Task: The records below need to be repeated exactly, though not their pictures.

Records:
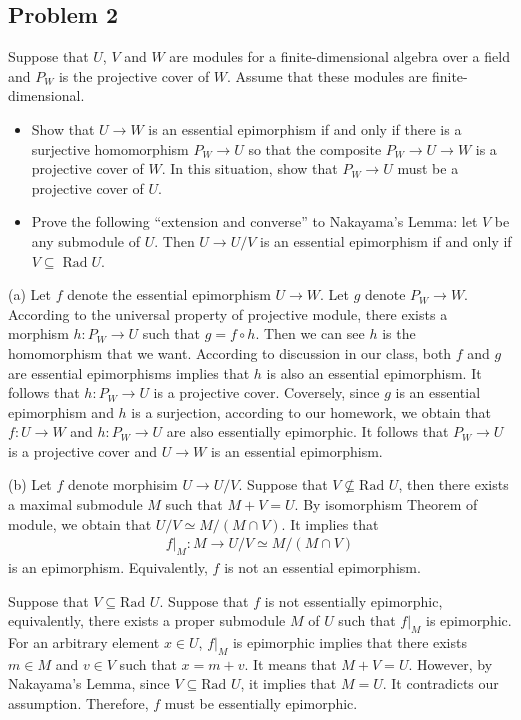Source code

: \subsection*{Problem 2}
Suppose that $U$, $V$ and $W$ are modules for a finite-dimensional algebra over a field and $P_W$ is the projective cover of $W$. Assume that these modules are finite-dimensional.
\begin{itemize}
    \item[(a)] Show that $U \to W$ is an essential epimorphism if and only if there is a surjective homomorphism $P_W \to U$ so that the composite $P_W \to U \to W$ is a projective cover of $W$. In this situation, show that $P_W \to U$ must be a projective cover of $U$.
    \item[(b)] Prove the following ``extension and converse'' to Nakayama's Lemma: let $V$ be any submodule of $U$. Then $U \to U/V$ is an essential epimorphism if and only if $V \subseteq \operatorname{Rad} U$.
\end{itemize}
\begin{solution}
    (a) Let $f$ denote the essential epimorphism $U\to W$. Let $g$ denote $P_W\to W$. According to the universal property of projective module, there exists a morphism $h:P_W\to U$ such that $g=f\circ h$. Then we can see $h$ is the homomorphism that we want.  
    According to discussion in our class, both $f$ and $g$ are essential epimorphisms implies that $h$ is also an essential epimorphism. 
    It follows that $h:P_W\to U$ is a projective cover.
    Coversely, since $g$ is an essential epimorphism and $h$ is a surjection, according to our homework, we obtain that $f:U\to W$ and $h:P_W\to U$ are also essentially epimorphic.
    It follows that $P_W\to U$ is a projective cover and $U\to W$ is an essential epimorphism.

    (b) Let $f$ denote morphisim $U\to U/V$.
    Suppose that $V \not \subseteq \text{Rad }U$, then there exists a maximal submodule $M$ such that $M+V= U$. By isomorphism Theorem of module, we obtain that $U/V \simeq M/(M\cap V)$. It implies that 
    \begin{align*}
        f|_M:M \to U/V\simeq M/(M\cap V)
    \end{align*}
    is an epimorphism. Equivalently, $f$ is not an essential epimorphism.


    Suppose that $V\subseteq \text{Rad }U$. Suppose that $f$ is not essentially epimorphic, equivalently, there exists a proper submodule $M$ of $U$ such that $f|_{M}$ is epimorphic.
    For an arbitrary element $x\in U$, $f|_M$ is epimorphic implies that there exists $m\in M$ and $v\in V$ such that $x=m+v$.
    It means that $M+V=U$. However, by Nakayama's Lemma, since $V\subseteq \text{Rad }U$, it implies that $M=U$. It contradicts our assumption. Therefore, $f$ must be essentially epimorphic.

\end{solution}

Answer space:
Source code

: \subsection*{Problem 2}
Suppose that $U$, $V$ and $W$ are modules for a finite-dimensional algebra over a field and $P_W$ is the projective cover of $W$. Assume that these modules are finite-dimensional.
\begin{itemize}
    \item[(a)] Show that $U \to W$ is an essential epimorphism if and only if there is a surjective homomorphism $P_W \to U$ so that the composite $P_W \to U \to W$ is a projective cover of $W$. In this situation, show that $P_W \to U$ must be a projective cover of $U$.
    \item[(b)] Prove the following ``extension and converse'' to Nakayama's Lemma: let $V$ be any submodule of $U$. Then $U \to U/V$ is an essential epimorphism if and only if $V \subseteq \operatorname{Rad} U$.
\end{itemize}
\begin{solution}
    (a) Let $f$ denote the essential epimorphism $U\to W$. Let $g$ denote $P_W\to W$. According to the universal property of projective module, there exists a morphism $h:P_W\to U$ such that $g=f\circ h$. Then we can see $h$ is the homomorphism that we want.  
    According to discussion in our class, both $f$ and $g$ are essential epimorphisms implies that $h$ is also an essential epimorphism. 
    It follows that $h:P_W\to U$ is a projective cover.
    Coversely, since $g$ is an essential epimorphism and $h$ is a surjection, according to our homework, we obtain that $f:U\to W$ and $h:P_W\to U$ are also essentially epimorphic.
    It follows that $P_W\to U$ is a projective cover and $U\to W$ is an essential epimorphism.

    (b) Let $f$ denote morphisim $U\to U/V$.
    Suppose that $V \not \subseteq \text{Rad }U$, then there exists a maximal submodule $M$ such that $M+V= U$. By isomorphism Theorem of module, we obtain that $U/V \simeq M/(M\cap V)$. It implies that 
    \begin{align*}
        f|_M:M \to U/V\simeq M/(M\cap V)
    \end{align*}
    is an epimorphism. Equivalently, $f$ is not an essential epimorphism.


    Suppose that $V\subseteq \text{Rad }U$. Suppose that $f$ is not essentially epimorphic, equivalently, there exists a proper submodule $M$ of $U$ such that $f|_{M}$ is epimorphic.
    For an arbitrary element $x\in U$, $f|_M$ is epimorphic implies that there exists $m\in M$ and $v\in V$ such that $x=m+v$.
    It means that $M+V=U$. However, by Nakayama's Lemma, since $V\subseteq \text{Rad }U$, it implies that $M=U$. It contradicts our assumption. Therefore, $f$ must be essentially epimorphic.

\end{solution}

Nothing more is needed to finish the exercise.